=== Work to complete ===
Each line of the data below from the one holding "confidence to change" to the one holding "The template provides", inclusive, is to be reproduced exactly; no other line belongs in the answer.

=== Record set ===
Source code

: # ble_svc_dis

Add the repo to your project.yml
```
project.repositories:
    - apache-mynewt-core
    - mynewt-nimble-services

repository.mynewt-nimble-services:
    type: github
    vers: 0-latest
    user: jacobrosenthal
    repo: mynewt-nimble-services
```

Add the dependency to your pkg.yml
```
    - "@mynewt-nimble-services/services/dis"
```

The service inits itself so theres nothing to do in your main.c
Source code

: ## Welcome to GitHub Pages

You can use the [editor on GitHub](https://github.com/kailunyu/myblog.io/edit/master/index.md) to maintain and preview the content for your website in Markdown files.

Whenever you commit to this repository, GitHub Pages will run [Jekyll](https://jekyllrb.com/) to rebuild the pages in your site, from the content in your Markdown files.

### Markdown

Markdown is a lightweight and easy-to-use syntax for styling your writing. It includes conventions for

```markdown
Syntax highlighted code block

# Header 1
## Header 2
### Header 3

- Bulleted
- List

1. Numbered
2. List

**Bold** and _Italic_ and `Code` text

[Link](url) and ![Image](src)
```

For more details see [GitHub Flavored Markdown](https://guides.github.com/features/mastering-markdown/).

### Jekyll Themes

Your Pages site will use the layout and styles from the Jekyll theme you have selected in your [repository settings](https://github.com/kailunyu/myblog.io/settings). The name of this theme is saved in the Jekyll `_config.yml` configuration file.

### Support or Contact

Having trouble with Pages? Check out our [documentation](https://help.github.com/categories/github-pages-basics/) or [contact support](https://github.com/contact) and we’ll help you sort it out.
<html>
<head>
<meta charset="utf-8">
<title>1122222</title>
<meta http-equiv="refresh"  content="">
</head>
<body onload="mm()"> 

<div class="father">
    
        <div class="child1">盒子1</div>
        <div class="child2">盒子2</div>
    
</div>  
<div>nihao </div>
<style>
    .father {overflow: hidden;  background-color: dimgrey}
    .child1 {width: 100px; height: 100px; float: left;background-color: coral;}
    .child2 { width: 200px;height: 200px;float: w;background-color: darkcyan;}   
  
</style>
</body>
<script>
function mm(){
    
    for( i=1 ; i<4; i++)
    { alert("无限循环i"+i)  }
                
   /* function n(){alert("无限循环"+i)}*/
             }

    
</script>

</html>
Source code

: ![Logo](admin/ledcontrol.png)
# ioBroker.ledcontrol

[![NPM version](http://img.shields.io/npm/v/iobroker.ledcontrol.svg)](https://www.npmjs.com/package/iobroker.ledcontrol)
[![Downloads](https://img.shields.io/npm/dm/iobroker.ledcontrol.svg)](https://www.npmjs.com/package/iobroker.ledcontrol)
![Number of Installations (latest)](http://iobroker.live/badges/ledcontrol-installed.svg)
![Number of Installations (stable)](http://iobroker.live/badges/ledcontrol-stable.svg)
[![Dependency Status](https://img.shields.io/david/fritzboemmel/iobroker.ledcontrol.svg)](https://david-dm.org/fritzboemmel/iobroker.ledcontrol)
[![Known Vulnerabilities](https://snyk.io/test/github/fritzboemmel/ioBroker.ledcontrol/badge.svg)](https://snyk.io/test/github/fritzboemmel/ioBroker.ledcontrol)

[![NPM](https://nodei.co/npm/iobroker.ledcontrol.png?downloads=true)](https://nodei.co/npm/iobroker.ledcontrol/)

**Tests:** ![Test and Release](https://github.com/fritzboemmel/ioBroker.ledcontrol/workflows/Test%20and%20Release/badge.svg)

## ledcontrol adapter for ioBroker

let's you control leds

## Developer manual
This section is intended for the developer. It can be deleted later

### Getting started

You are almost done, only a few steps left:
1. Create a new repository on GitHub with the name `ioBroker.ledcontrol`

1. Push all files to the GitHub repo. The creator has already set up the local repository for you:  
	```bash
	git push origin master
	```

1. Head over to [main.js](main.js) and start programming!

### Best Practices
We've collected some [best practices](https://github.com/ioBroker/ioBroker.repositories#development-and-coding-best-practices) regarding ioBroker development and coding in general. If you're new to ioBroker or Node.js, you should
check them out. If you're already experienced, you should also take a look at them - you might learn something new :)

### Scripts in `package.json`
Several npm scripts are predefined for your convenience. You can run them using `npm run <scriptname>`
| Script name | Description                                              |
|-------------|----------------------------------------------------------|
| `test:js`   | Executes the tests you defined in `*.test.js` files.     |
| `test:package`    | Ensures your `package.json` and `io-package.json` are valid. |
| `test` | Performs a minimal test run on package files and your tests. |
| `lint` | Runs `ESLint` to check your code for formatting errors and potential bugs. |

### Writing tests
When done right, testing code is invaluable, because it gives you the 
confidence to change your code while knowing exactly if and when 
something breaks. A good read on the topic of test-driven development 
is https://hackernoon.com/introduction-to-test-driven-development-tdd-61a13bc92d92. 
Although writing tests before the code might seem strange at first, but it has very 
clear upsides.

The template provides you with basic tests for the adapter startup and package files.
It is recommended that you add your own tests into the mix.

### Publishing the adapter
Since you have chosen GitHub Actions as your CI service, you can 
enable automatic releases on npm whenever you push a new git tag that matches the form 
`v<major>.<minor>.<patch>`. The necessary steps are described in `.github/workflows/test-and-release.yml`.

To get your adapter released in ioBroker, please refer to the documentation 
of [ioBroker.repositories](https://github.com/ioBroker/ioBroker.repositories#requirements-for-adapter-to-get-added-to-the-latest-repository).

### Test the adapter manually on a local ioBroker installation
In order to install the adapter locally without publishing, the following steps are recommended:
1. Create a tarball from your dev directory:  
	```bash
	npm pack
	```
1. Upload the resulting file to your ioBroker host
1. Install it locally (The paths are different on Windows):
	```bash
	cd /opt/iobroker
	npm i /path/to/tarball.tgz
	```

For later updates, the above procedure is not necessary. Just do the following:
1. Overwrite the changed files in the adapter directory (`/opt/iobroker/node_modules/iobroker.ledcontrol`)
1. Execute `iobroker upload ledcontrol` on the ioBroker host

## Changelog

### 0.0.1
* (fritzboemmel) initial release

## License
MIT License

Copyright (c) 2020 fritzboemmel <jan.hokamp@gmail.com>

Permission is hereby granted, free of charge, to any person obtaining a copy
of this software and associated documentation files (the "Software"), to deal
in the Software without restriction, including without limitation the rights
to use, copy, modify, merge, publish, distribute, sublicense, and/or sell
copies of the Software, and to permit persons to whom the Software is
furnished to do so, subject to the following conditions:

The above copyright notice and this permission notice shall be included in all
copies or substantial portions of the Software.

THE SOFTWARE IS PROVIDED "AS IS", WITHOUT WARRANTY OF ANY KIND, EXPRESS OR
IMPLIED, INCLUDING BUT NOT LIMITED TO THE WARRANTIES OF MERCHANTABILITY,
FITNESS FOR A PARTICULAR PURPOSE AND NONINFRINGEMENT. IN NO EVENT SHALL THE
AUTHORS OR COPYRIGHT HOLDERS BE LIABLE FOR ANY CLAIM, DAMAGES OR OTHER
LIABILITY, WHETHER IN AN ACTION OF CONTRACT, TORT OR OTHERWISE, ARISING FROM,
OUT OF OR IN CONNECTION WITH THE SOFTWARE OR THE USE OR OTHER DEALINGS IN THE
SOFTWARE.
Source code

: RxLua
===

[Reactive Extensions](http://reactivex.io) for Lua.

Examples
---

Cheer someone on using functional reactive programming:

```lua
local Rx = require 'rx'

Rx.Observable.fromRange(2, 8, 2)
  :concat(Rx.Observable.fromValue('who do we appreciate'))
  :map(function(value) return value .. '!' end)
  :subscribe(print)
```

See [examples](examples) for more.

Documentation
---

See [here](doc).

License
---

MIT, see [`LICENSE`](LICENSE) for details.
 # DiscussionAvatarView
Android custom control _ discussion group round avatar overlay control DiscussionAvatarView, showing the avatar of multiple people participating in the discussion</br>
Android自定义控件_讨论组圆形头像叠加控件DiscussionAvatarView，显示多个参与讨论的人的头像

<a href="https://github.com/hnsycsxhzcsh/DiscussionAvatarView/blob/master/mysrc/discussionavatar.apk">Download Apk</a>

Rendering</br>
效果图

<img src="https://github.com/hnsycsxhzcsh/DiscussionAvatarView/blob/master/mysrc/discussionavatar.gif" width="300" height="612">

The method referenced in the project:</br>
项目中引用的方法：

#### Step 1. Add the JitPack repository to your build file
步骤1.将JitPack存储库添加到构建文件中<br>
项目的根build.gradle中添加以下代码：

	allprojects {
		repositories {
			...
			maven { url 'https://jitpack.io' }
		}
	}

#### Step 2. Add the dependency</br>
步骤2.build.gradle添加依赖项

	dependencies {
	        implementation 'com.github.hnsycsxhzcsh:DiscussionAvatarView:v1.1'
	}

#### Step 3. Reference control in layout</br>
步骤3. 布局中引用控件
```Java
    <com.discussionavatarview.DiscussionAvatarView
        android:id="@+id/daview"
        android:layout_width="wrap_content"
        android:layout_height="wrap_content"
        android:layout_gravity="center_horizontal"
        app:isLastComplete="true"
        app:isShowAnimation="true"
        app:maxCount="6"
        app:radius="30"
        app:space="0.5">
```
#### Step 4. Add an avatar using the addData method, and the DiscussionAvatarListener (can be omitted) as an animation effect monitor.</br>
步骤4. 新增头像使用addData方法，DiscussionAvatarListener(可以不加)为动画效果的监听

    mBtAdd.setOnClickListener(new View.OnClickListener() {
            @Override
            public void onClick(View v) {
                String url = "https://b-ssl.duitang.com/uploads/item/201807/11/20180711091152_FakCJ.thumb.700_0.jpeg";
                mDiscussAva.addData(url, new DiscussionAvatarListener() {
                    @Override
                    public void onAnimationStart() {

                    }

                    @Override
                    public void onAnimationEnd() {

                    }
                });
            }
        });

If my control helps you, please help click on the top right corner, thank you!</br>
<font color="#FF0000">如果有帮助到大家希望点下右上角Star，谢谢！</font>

=== Your response ===
confidence to change your code while knowing exactly if and when 
something breaks. A good read on the topic of test-driven development 
is https://hackernoon.com/introduction-to-test-driven-development-tdd-61a13bc92d92. 
Although writing tests before the code might seem strange at first, but it has very 
clear upsides.

The template provides you with basic tests for the adapter startup and package files.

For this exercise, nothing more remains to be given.